L’Apocalypse, pour quiconque suit les pas du Christ, est l’Apocalypse selon saint Jean. Elle n’a rien à voir avec les catastrophes que produisent les imaginations malades et perverses des hommes. Dieu refait son œuvre, et il en fait bénéficier les hommes. Vous et moi. C’est pourquoi avec vous, je puis être celui qui espère, mais qui espère activement et qui reste, aussi, fermement patient dans l’espérance.
Depuis la promesse faite par Dieu, à cause du Christ-Jésus son Fils, notre Seigneur, grâce à l’opération mystérieuse, mais réelle de son Esprit, il existe sur terre, sur l’ancienne terre déjà, la promesse du renouveau et l’espérance. Celle qui ne trompe pas, qui fait face à l’adversité et au désespoir. À cause de cette déclaration, il nous est interdit de courber l’échine et de nous soumettre à la fatalité aveugle. Notre espérance peut être désormais joyeuse. Plus rien n’est fatidique et irrévocable. Ni le mal, ni la maladie, ni la pauvreté, ni les épreuves… Faut-il rappeler qu’à cause de cette espérance glorieuse, notre monde ancien, vieilli, a connu au cours de ces vingt derniers siècles des éclaircies, des signes de renouveau… La lutte menée par les chrétiens contre toutes les formes et manifestations du mal a été un signe certain de leur espérance que Dieu, un jour, fera vraiment et définitivement toutes choses nouvelles.

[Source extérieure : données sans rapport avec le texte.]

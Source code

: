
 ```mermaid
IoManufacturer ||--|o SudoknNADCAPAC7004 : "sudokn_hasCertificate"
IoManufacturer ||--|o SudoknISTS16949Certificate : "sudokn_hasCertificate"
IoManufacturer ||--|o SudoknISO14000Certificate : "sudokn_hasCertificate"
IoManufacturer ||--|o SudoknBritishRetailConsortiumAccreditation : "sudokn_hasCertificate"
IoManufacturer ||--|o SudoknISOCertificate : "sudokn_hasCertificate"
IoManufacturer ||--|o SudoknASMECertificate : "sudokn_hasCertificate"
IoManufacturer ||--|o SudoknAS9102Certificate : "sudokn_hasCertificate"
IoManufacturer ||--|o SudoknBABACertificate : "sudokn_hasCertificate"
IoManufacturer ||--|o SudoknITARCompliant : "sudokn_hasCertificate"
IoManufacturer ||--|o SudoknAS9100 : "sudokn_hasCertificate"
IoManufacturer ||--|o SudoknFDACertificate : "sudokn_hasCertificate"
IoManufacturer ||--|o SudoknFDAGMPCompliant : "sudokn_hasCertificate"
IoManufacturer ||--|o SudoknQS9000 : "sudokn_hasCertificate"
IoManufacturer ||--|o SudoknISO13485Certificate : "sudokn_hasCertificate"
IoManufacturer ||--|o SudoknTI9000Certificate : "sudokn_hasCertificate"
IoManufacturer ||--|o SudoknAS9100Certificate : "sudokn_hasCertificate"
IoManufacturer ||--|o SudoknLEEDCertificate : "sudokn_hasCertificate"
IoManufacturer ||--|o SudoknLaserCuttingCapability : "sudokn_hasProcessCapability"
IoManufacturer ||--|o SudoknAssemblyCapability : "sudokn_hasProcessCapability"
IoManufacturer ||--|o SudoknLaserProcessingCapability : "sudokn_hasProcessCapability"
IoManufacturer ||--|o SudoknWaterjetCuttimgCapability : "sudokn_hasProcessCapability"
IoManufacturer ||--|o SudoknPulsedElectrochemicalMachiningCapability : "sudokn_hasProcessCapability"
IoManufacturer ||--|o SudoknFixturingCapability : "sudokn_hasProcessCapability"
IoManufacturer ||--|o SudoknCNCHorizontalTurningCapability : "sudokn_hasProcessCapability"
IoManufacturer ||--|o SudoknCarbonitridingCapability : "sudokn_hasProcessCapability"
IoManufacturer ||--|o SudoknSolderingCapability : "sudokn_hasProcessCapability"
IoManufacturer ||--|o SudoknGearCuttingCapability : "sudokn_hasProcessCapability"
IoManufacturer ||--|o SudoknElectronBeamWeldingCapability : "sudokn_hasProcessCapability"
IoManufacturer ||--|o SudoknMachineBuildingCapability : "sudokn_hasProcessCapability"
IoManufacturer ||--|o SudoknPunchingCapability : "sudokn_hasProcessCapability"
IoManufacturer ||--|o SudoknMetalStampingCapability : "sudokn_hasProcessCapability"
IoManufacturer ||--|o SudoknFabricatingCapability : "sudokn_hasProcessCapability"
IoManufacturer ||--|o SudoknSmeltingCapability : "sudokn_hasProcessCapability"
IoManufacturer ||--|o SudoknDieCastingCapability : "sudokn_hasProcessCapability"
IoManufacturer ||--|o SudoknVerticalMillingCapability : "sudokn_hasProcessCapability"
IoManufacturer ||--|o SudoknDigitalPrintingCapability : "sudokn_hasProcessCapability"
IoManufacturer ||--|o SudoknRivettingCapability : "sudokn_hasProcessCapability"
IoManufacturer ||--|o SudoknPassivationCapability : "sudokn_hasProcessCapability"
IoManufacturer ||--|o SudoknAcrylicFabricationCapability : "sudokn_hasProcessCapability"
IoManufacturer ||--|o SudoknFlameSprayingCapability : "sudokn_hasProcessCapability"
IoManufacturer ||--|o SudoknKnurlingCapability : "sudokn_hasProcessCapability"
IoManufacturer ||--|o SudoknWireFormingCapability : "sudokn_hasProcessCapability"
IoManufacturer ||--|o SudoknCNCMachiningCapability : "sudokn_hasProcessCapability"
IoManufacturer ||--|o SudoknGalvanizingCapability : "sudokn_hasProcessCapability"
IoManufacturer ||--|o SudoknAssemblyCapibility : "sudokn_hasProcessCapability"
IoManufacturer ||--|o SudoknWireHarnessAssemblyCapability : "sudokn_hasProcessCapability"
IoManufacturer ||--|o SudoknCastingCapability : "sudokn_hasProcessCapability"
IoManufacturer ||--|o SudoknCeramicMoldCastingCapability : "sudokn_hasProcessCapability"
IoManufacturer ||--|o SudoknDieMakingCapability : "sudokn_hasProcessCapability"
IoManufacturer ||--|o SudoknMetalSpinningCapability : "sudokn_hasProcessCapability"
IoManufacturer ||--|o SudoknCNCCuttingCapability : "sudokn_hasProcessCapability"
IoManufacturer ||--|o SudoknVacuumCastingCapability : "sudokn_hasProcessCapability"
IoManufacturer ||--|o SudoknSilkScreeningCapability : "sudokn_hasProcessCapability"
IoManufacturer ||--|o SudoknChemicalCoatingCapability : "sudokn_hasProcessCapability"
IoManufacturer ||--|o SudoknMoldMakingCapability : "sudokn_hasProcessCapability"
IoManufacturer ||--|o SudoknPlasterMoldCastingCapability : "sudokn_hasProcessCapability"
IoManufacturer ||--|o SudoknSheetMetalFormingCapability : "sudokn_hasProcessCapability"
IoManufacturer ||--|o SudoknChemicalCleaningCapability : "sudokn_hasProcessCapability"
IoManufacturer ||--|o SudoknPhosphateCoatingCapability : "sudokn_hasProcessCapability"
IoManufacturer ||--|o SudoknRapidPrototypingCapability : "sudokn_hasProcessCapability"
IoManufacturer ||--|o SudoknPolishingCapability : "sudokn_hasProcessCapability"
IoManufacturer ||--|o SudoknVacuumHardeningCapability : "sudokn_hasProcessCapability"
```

Le chrétien vivant dans l’espérance doit être actif, témoigner jour après jour de celle-ci au milieu des hommes; Dieu fait toutes choses nouvelles, non certaines choses, mais tout. Il ne nous engage pas simplement à améliorer un peu telle ou telle situation, mais à témoigner de la nouveauté radicale de son règne; à cause de cette œuvre totale et définitive, il nous appelle à le servir en servant aussi le prochain. Dès lors, ce ne seront ni les révolutions violentes ni les abdications coupables, qui seront le contenu de notre ordre du jour.
Dieu nous appelle à collaborer avec lui, nous prend sous son commandement, nous engage à son service, nous équipe en vue de notre tâche, humble et persévérante, quotidienne et sans relâche. Pour apaiser des craintes et soulager les peines, consoler les endeuillés, encourager les découragés… Nous pouvons, déjà maintenant et ici, essuyer des larmes des yeux des orphelins, des étrangers, des chômeurs, des veuves, des laissés pour compte…
Mais il nous appelle aussi à patienter. Au début même de son livre, l’apôtre de Patmos écrivait : « Moi, Jean, qui suis votre frère et qui prends part à la tribulation, à la royauté et à la persévérance… » (Ap 1.9). Le renouveau total nous appelle à accepter la tribulation et à faire preuve de patience et d’endurance. Toute naissance suppose un dure labeur, c’est-à-dire les douleurs de l’enfantement… Le « pas encore » signifie souffrance, tribulation épreuve, larmes…
Hommes et femmes d’espérance, de service et de patience, nous passerons pour des fous, des anormaux parmi ceux vivant sous l’ordre ancien, qui n’espèrent rien parce qu’ils ne croient en personne… Mais le Dieu de la nouveauté et de toute sagesse confond les sages de ce monde par les choses faibles et folles, par la folie et le scandale de la croix. Car il s’est lui-même engagé à cette œuvre cosmique, ultime, irrévocable, et ceci au prix du sacrifice même de la croix sur laquelle il a offert son Fils unique comme Sauveur et comme Seigneur de sa création.